## Project Description

MLB Advanced Media, as stated in a job description for which I was intrigued by, was looking to develop insights into predictability of a hit based on data acquired through their Statcast tool. Statcast is a high-speed, high-accuracy device that tracks ball and player movements. 
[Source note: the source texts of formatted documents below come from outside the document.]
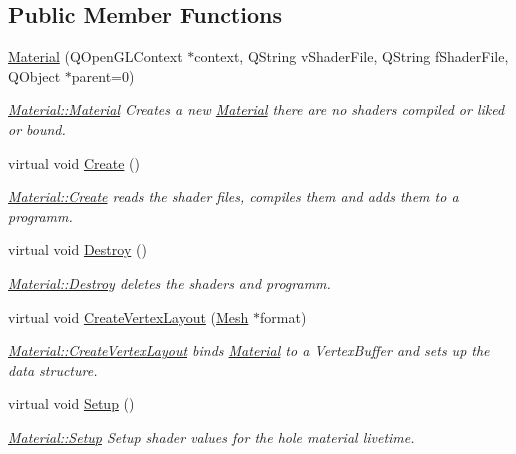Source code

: \subsection*{Public Member Functions}
\begin{DoxyCompactItemize}
\item 
\hyperlink{class_material_a70259ad64e743ee286bddd3bb0389a28}{Material} (Q\+Open\+G\+L\+Context $\ast$context, Q\+String v\+Shader\+File, Q\+String f\+Shader\+File, Q\+Object $\ast$parent=0)
\begin{DoxyCompactList}\small\item\em \hyperlink{class_material_a70259ad64e743ee286bddd3bb0389a28}{Material\+::\+Material} Creates a new \hyperlink{class_material}{Material} there are no shaders compiled or liked or bound. \end{DoxyCompactList}\item 
virtual void \hyperlink{class_material_af39de221a1c5a6ebe920d732e3c84b40}{Create} ()
\begin{DoxyCompactList}\small\item\em \hyperlink{class_material_af39de221a1c5a6ebe920d732e3c84b40}{Material\+::\+Create} reads the shader files, compiles them and adds them to a programm. \end{DoxyCompactList}\item 
virtual void \hyperlink{class_material_aeee87ae4ec3829e9e32119f557c59753}{Destroy} ()
\begin{DoxyCompactList}\small\item\em \hyperlink{class_material_aeee87ae4ec3829e9e32119f557c59753}{Material\+::\+Destroy} deletes the shaders and programm. \end{DoxyCompactList}\item 
virtual void \hyperlink{class_material_a8eff0925974e755d3a9a216a8063c3de}{Create\+Vertex\+Layout} (\hyperlink{class_mesh}{Mesh} $\ast$format)
\begin{DoxyCompactList}\small\item\em \hyperlink{class_material_a8eff0925974e755d3a9a216a8063c3de}{Material\+::\+Create\+Vertex\+Layout} binds \hyperlink{class_material}{Material} to a Vertex\+Buffer and sets up the data structure. \end{DoxyCompactList}\item 
virtual void \hyperlink{class_material_a031a68217b55fb3c46a01757c58eb836}{Setup} ()
\begin{DoxyCompactList}\small\item\em \hyperlink{class_material_a031a68217b55fb3c46a01757c58eb836}{Material\+::\+Setup} Setup shader values for the hole material livetime. \end{DoxyCompactList}\item 

\end{DoxyCompactItemize}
The findings of this task would be for use by analysts and commentators during game broadcasts. The problem statement for the specfic prediction I undertook is:

Based on the ballistics of the pitch and the ball hit into play, what is the likelihood it results in a hit.

## Notebook Description

6\. Perform **benchmark models** on data without preprocessing and feature selection on the data and without hyperparameter tuning on the model

- Define function to train and test a model using specified predictors and targets
- Models will be trained without any preprocessing or feature selection on the data and without any hyperparameter tuning in the model to get a benchmark accuracy score
- Models used:
    - K Nearest Neighbors
    - Logistic Regression
    - Decision Tree Classifier
    - Random Forest Classifier
- Results:
    - Random Forest and K Neighbors performed best, each predicting with ~80% accuracy on the test data. Compared to the ~67% by guessing no hit for everything, this is good but we can do better.
    - *Note: Despite high train scores, the tree models are not overfit. The test score is pretty close to the other two models' test scores.*

|   Model Name   |   Test Score  |   Train Score   |
| -----------|:---------------:|--------------:|
| K Nearest Neighbors | 0.7922 | 0.8530 |
| Logistic Regression | 0.7196 | 0.7182 |
| Decision Tree Classifier | 0.7544 | 1.0 |
| Random Forest Classifier | 0.7987 | .9871 |

### Initialize packages and read in pickled data

In [2]:
% run __init__.py

In [3]:
cd ..

/home/jovyan


In [4]:
df_model = pd.read_pickle('data/df_model.p')

In [5]:
df_model.shape

(127052, 88)

### Try predicting our target (hit / no-hit) with a few models

**Remember our baseline metric:** If we guess hit for everything, we'd be right 32.6% of the time, or 67.4% of the time if we guessed no hit.

In [18]:
def run_benchmark(model, model_name, dataframe, target_col):
    target = dataframe[target_col]
    tmp_df = dataframe.drop(target_col, axis=1)
    X_train, X_test, y_train, y_test = train_test_split(tmp_df, target, stratify=target)
    model.fit(X_train, y_train)
    return {'train_score' : model.score(X_train, y_train), 
            'test_score' : model.score(X_test, y_test),
            'model_name' : model_name }

# credit to Joshua Cook

### K Neighbors Classifier

In [27]:
knn_output = run_benchmark(KNeighborsClassifier(), 
                           'kneighbors', 
                           df_model.drop(['player_id'], axis=1), 
                           'hit_flag')

In [28]:
knn_output

{'model_name': 'kneighbors',
 'test_score': 0.79221106318672674,
 'train_score': 0.8530260575722276}

### Logistic Regression

In [19]:
log_reg_output = run_benchmark(LogisticRegression(), 
                               'logistic regression',
                               df_model.drop(['player_id'], 
                                         axis=1), 
                               'hit_flag')

In [20]:
log_reg_output

{'model_name': 'logistic regression',
 'test_score': 0.71961086799105878,
 'train_score': 0.71821511402155547}

### Decision Tree

In [21]:
dtree_output = run_benchmark(DecisionTreeClassifier(), 
                             'decision tree',
                             df_model.drop(['player_id'], 
                                         axis=1), 
                             'hit_flag')

In [22]:
dtree_output

{'model_name': 'decision tree',
 'test_score': 0.75443125649340426,
 'train_score': 1.0}

### Random Forest Classifier

In [30]:
rand_forest_output = run_benchmark(RandomForestClassifier(), 
                                  'random forest', 
                                  df_model.drop(['player_id'], 
                                               axis=1), 
                                  'hit_flag')

In [31]:
rand_forest_output

{'model_name': 'random forest',
 'test_score': 0.79872807984132477,
 'train_score': 0.98707091059828522}

### Show benchmark models side-by-side

In [32]:
output = [
    knn_output,
    log_reg_output,
    dtree_output, 
    rand_forest_output
]

pd.DataFrame(output)

Unnamed: 0,model_name,test_score,train_score
0,kneighbors,0.792211,0.853026
1,logistic regression,0.719611,0.718215
2,decision tree,0.754431,1.0
3,random forest,0.798728,0.987071


Random Forest and K Neighbors performed best, each predicting with ~80% accuracy on the test data. Compared to the ~67% by guessing no hit for everything, this is good but we can do better.

*Note: Despite high train scores, the tree models are not overfit. The test score is pretty close to the other two models' test scores.*